In the dead of night on 7 September 1776, 238 years ago this Sunday, a strange semi-submerged vessel made its way out into New York Harbor. The mission of the tiny American submersible, named Turtle: send the massive 64-gun British ship-of-the-line HMS Eagle to the bottom. In his Military Journal of the American Revolution, published in 1862, James Thacher describes the submarine and her single foray into combat.
“By some gentlemen from head-quarters, near New York, we are amused with an account of a singular machine, invented by a Mr. D. Bushnell of Connecticut, for the purpose of destroying the British shipping by explosion. This novel machine was so ingeniously constructed, that, on examination, Major-General Putnam was decidedly of [the] opinion that its operations might be attended with the desired success; accordingly he encouraged the inventor, and resolved to be himself a spectator of the experiment on the British shipping in New York harbor.
“Mr. Bushnell gave to his machine the name of American Turtle or Torpedo. It was constructed on the principles of submarine navigation, and on trial it has been ascertained that it might be rowed horizontally, at any given depth under water, and the adventurer, concealed within, might rise or sink, as occasion requires. A magazine of powder was attached to it in such a manner as to be screwed into the bottom of the ship; and being now disengaged from the machine, the operator retires in safety, leaving the internal clock work in motion; and at the distance of half an hour, or an hour, the striking of a gun lock communicates fire to the powder, and the explosion takes place.

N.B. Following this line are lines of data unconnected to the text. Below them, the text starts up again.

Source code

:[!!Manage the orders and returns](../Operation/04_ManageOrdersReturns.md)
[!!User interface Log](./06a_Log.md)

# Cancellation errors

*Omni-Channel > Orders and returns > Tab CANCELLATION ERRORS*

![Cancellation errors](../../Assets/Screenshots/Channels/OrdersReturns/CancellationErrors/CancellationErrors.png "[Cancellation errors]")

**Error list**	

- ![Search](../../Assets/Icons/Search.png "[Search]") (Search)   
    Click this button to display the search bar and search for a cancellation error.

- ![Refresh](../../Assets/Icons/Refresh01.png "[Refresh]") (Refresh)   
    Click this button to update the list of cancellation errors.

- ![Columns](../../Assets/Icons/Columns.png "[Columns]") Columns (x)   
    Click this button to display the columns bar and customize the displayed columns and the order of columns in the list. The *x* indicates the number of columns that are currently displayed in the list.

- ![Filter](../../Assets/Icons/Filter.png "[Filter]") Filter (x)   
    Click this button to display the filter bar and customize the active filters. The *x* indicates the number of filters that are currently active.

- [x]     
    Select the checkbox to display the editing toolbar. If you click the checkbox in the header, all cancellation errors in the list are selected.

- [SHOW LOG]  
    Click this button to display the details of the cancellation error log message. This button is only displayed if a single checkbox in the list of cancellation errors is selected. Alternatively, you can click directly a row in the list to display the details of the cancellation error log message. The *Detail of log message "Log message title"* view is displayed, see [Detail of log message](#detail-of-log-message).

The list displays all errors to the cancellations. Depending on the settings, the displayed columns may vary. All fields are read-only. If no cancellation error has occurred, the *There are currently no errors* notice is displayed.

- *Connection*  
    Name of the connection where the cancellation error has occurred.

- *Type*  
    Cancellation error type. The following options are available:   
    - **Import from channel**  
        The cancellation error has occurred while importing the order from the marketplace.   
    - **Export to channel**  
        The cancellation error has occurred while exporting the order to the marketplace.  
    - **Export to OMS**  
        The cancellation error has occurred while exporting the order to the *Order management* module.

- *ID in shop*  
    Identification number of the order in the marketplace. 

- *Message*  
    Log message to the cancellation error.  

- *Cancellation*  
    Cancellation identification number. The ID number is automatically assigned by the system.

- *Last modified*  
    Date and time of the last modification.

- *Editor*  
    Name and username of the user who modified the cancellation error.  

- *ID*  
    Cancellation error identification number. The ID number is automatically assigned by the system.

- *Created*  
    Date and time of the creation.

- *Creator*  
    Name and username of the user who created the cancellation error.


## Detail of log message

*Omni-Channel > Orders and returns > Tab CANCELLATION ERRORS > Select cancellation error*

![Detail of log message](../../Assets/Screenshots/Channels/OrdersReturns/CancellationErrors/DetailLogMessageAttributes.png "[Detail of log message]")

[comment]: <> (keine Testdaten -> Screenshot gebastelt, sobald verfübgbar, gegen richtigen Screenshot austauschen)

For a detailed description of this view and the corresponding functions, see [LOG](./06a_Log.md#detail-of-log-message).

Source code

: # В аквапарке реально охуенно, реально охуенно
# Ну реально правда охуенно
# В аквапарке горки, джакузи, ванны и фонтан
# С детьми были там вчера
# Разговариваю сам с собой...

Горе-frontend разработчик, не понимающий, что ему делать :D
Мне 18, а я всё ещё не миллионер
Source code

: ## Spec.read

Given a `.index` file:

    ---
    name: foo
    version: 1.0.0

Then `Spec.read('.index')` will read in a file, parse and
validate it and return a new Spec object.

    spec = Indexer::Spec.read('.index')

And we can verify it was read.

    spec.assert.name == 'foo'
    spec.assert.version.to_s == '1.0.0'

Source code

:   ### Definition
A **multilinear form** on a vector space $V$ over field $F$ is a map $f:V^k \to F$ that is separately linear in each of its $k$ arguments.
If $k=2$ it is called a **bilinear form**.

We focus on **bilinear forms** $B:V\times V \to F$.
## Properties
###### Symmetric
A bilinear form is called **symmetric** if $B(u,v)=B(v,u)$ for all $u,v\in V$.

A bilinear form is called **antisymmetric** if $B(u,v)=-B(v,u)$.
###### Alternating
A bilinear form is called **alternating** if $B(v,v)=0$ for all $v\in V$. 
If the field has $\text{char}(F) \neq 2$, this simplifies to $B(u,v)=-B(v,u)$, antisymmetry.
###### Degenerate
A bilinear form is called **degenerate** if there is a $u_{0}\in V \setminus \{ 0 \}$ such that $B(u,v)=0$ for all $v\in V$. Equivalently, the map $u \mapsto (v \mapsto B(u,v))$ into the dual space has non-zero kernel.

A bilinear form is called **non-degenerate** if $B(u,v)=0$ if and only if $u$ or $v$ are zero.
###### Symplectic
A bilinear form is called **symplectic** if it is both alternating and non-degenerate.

“It was determined to make the experiment with this machine in the night, on the ship Eagle, of sixty-four guns on board of which admiral Lord Howe commanded. General Putnam placed himself on the wharf to witness the result. Mr. Bushnell had instructed his brother in the management of the Torpedo with perfect dexterity; but being taken sick, a sergeant of a Connecticut regiment [Ezra Lee] was selected for the business, who, for want of time, could not be properly instructed. He, however, succeeded so far as to arrive in safety with his apparatus under the bottom of the ship, when the screw, designed to perforate the copper sheathing, unfortunately struck against an iron plate, near the rudder, which, with the strong current and want of skill in the operator, frustrated the enterprise; and, as day-light had begun to appear, the sergeant abandoned his magazine, and returned in the Torpedo to the shore.
“In less than half an hour a terrible explosion from the magazine took place, and threw into the air a prodigious column of water, resembling a great water-spout, attended with a report like thunder. General Putnam and others, who waited with great anxiety for the result, were exceedingly amused with the astonishment and alarm which this secret explosion occasioned on board of the ship. This failure, it is confidently asserted, is not to be attributed to any defect in the principles of this wonderful machine; as it is allowed to be admirably calculated to execute destruction among the shipping.”
Despite Thacher’s dismissive tone and the mission’s lack of success, Turtle proved that the submarine could be a viable instrument of war, one which could strike decisively and, perhaps more importantly, in secret. It is amazing to think that just over 175 years later the Navy would commission USS NAUTILUS (SSN-571), hundreds of times bigger than Turtle and powered by a fuel source which would have seemed nothing short of magical to Revolutionary-era Americans.